A few others have been able to recover the money through the banking system. Although sometimes the bank grants the refund, both public and private banks admit that there is no regulation regarding the fact. “Once it is transferred, it is difficult to make the reversal since the scammer takes the money from that account, in general, within a few minutes of the event,” he explains from a private bank. "The bank can decide the return to verify the scam" explains Nocera. Or appeal to "human error" and ends up in a mediation in Consumer Protection.
the bank window
"The bank always blames the customer," reasons Nocera. Prosecutor Azzolín shares: “The reality is that the banks are denying the possibility of returning the money. But it has a certain logic because the transfer is voluntary, albeit under deception, and the bank does not have strict liability.
By "transferring money from your account to another without valid credentials - adds the prosecutor - it is difficult to arbitrate the claim." Although he refuses to generalize, Azzolín explains that the modality “which is a crime and can be investigated”, finds its maximum defense in prevention: not giving account passwords and using double validation to access the cell phone. "That doesn't stop someone from creating a new account and mimicking your identity," he admits. This is where the new crime wave is born.
From the AALCC they maintain: "There is a legal vacuum in the face of this digital scam." However, from the UFECI, prosecutor Azzolin is exhaustive: “Identity substitution is not legislated, but the reality is that these types of maneuvers are associated with fraud. The main thing then is fraud. And before that we do not have a legal vacuum. Hence, the first recommendation is to denounce: in the police, the prosecutor's office and the banks. Both the user who had his identity stolen and the victim of the money theft. Meanwhile, banks face complaints seeking to cancel transfers made, which are not as many as the frauds that occur.
The "mules" of accounts
In the scheme the "mules of accounts" are added. They are people who "lend or sell" their bank account just so that people deposit the money from these crimes. “Digital wallets are also being used” they explain in private banking. That makes the police investigation difficult, they add from the AALCC, “because some central houses are in other countries and not all of them have cooperation agreements. A lot of time is wasted and any investigation can fail.”
The "mules" can be elderly people, or victims of another crime since they "use" identity to open an account. And in general this is done in inhospitable areas. This makes the search more complex because "in those places the security levels are not that high," says Nocera. And she adds: “they think about everything, a great intelligence job is done, and the worst thing is that most of these scams come from active cell phones within the prison services.”
Being alert and confirming the identity of the sender when we receive a message of dubious origin is the first closure to prevent these crimes. Block accounts and social networks, when the fraud has been carried out.
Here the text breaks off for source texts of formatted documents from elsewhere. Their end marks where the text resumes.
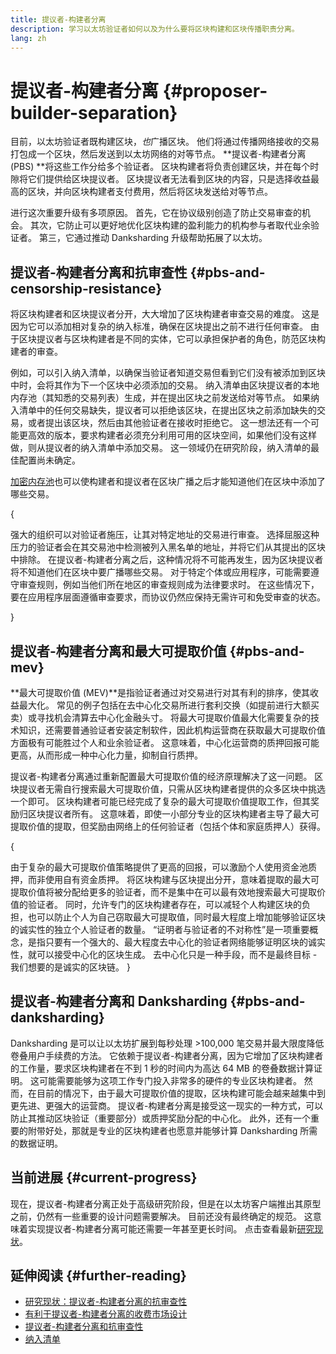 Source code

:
 ```yaml
---
title: 提议者-构建者分离
description: 学习以太坊验证者如何以及为什么要将区块构建和区块传播职责分离。
lang: zh
---
```


# 提议者-构建者分离 \{#proposer-builder-separation}

目前，以太坊验证者既构建区块，*也*广播区块。 他们将通过传播网络接收的交易打包成一个区块，然后发送到以太坊网络的对等节点。 **提议者-构建者分离 (PBS) **将这些工作分给多个验证者。 区块构建者将负责创建区块，并在每个时隙将它们提供给区块提议者。 区块提议者无法看到区块的内容，只是选择收益最高的区块，并向区块构建者支付费用，然后将区块发送给对等节点。

进行这次重要升级有多项原因。 首先，它在协议级别创造了防止交易审查的机会。 其次，它防止可以更好地优化区块构建的盈利能力的机构参与者取代业余验证者。 第三，它通过推动 Danksharding 升级帮助拓展了以太坊。

## 提议者-构建者分离和抗审查性 \{#pbs-and-censorship-resistance}

将区块构建者和区块提议者分开，大大增加了区块构建者审查交易的难度。 这是因为它可以添加相对复杂的纳入标准，确保在区块提出之前不进行任何审查。 由于区块提议者与区块构建者是不同的实体，它可以承担保护者的角色，防范区块构建者的审查。

例如，可以引入纳入清单，以确保当验证者知道交易但看到它们没有被添加到区块中时，会将其作为下一个区块中必须添加的交易。 纳入清单由区块提议者的本地内存池（其知悉的交易列表）生成，并在提出区块之前发送给对等节点。 如果纳入清单中的任何交易缺失，提议者可以拒绝该区块，在提出区块之前添加缺失的交易，或者提出该区块，然后由其他验证者在接收时拒绝它。 这一想法还有一个可能更高效的版本，要求构建者必须充分利用可用的区块空间，如果他们没有这样做，则从提议者的纳入清单中添加交易。 这一领域仍在研究阶段，纳入清单的最佳配置尚未确定。

[加密内存池](https://www.youtube.com/watch?v=fHDjgFcha0M&list=PLpktWkixc1gUqkyc1-iE6TT0RWQTBJELe&index=3)也可以使构建者和提议者在区块广播之后才能知道他们在区块中添加了哪些交易。

{
<ExpandableCard title="提议者-构建者分离解决了哪些类型的审查问题？" eventCategory="/roadmap/pbs" eventName="clicked what kinds of censorship does PBS solve?">

强大的组织可以对验证者施压，让其对特定地址的交易进行审查。 选择屈服这种压力的验证者会在其交易池中检测被列入黑名单的地址，并将它们从其提出的区块中排除。 在提议者-构建者分离之后，这种情况将不可能再发生，因为区块提议者将不知道他们在区块中要广播哪些交易。 对于特定个体或应用程序，可能需要遵守审查规则，例如当他们所在地区的审查规则成为法律要求时。 在这些情况下，要在应用程序层面遵循审查要求，而协议仍然应保持无需许可和免受审查的状态。

</ExpandableCard>
}

## 提议者-构建者分离和最大可提取价值 \{#pbs-and-mev}

**最大可提取价值 (MEV)**是指验证者通过对交易进行对其有利的排序，使其收益最大化。 常见的例子包括在去中心化交易所进行套利交换（如提前进行大额买卖）或寻找机会清算去中心化金融头寸。 将最大可提取价值最大化需要复杂的技术知识，还需要普通验证者安装定制软件，因此机构运营商在获取最大可提取价值方面极有可能胜过个人和业余验证者。 这意味着，中心化运营商的质押回报可能更高，从而形成一种中心化力量，抑制自行质押。

提议者-构建者分离通过重新配置最大可提取价值的经济原理解决了这一问题。 区块提议者无需自行搜索最大可提取价值，只需从区块构建者提供的众多区块中挑选一个即可。 区块构建者可能已经完成了复杂的最大可提取价值提取工作，但其奖励归区块提议者所有。 这意味着，即使一小部分专业的区块构建者主导了最大可提取价值的提取，但奖励由网络上的任何验证者（包括个体和家庭质押人）获得。

{
<ExpandableCard title="为什么可以集中构建区块？" eventCategory="/roadmap/pbs" eventName="clicked why is it OK to centralize block building?">

由于复杂的最大可提取价值策略提供了更高的回报，可以激励个人使用资金池质押，而非使用自有资金质押。 将区块构建与区块提出分开，意味着提取的最大可提取价值将被分配给更多的验证者，而不是集中在可以最有效地搜索最大可提取价值的验证者。 同时，允许专门的区块构建者存在，可以减轻个人构建区块的负担，也可以防止个人为自己窃取最大可提取值，同时最大程度上增加能够验证区块的诚实性的独立个人验证者的数量。 “证明者与验证者的不对称性”是一项重要概念，是指只要有一个强大的、最大程度去中心化的验证者网络能够证明区块的诚实性，就可以接受中心化的区块生成。 去中心化只是一种手段，而不是最终目标 - 我们想要的是诚实的区块链。
</ExpandableCard>
}

## 提议者-构建者分离和 Danksharding \{#pbs-and-danksharding}

Danksharding 是可以让以太坊扩展到每秒处理 >100,000 笔交易并最大限度降低卷叠用户手续费的方法。 它依赖于提议者-构建者分离，因为它增加了区块构建者的工作量，要求区块构建者在不到 1 秒的时间内为高达 64 MB 的卷叠数据计算证明。 这可能需要能够为这项工作专门投入非常多的硬件的专业区块构建者。 然而，在目前的情况下，由于最大可提取价值的提取，区块构建可能会越来越集中到更先进、更强大的运营商。 提议者-构建者分离是接受这一现实的一种方式，可以防止其推动区块验证（重要部分）或质押奖励分配的中心化。 此外，还有一个重要的附带好处，那就是专业的区块构建者也愿意并能够计算 Danksharding 所需的数据证明。

## 当前进展 \{#current-progress}

现在，提议者-构建者分离正处于高级研究阶段，但是在以太坊客户端推出其原型之前，仍然有一些重要的设计问题需要解决。 目前还没有最终确定的规范。 这意味着实现提议者-构建者分离可能还需要一年甚至更长时间。 点击查看最新[研究现状](https://notes.ethereum.org/@vbuterin/pbs_censorship_resistance)。

## 延伸阅读 \{#further-reading}

- [研究现状：提议者-构建者分离的抗审查性](https://notes.ethereum.org/@vbuterin/pbs_censorship_resistance)
- [有利于提议者-构建者分离的收费市场设计](https://ethresear.ch/t/proposer-block-builder-separation-friendly-fee-market-designs/9725)
- [提议者-构建者分离和抗审查性](https://notes.ethereum.org/@fradamt/H1TsYRfJc#Secondary-auctions)
- [纳入清单](https://notes.ethereum.org/@fradamt/H1ZqdtrBF)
And make the bank, police and prosecutor's report.
It is necessary to "strengthen the digital education of the population in general, alert about these scams, warn about the proper use of technologies by disseminating effective and simple recommendations, such as activating the two-step validation offered by the WhatsApp platform." The latter is the most effective to block the entry of intruders to a cell phone.
In this sense, Banco Provincia insists on being attentive to who calls us and confirming the identity of the destination accounts with the people who request "help". Azzolín insists that since it is a crime that can be investigated, the problem “can be addressed socially, knowing that this maneuver exists and works, being alert. And also as internet users, be vigilant”.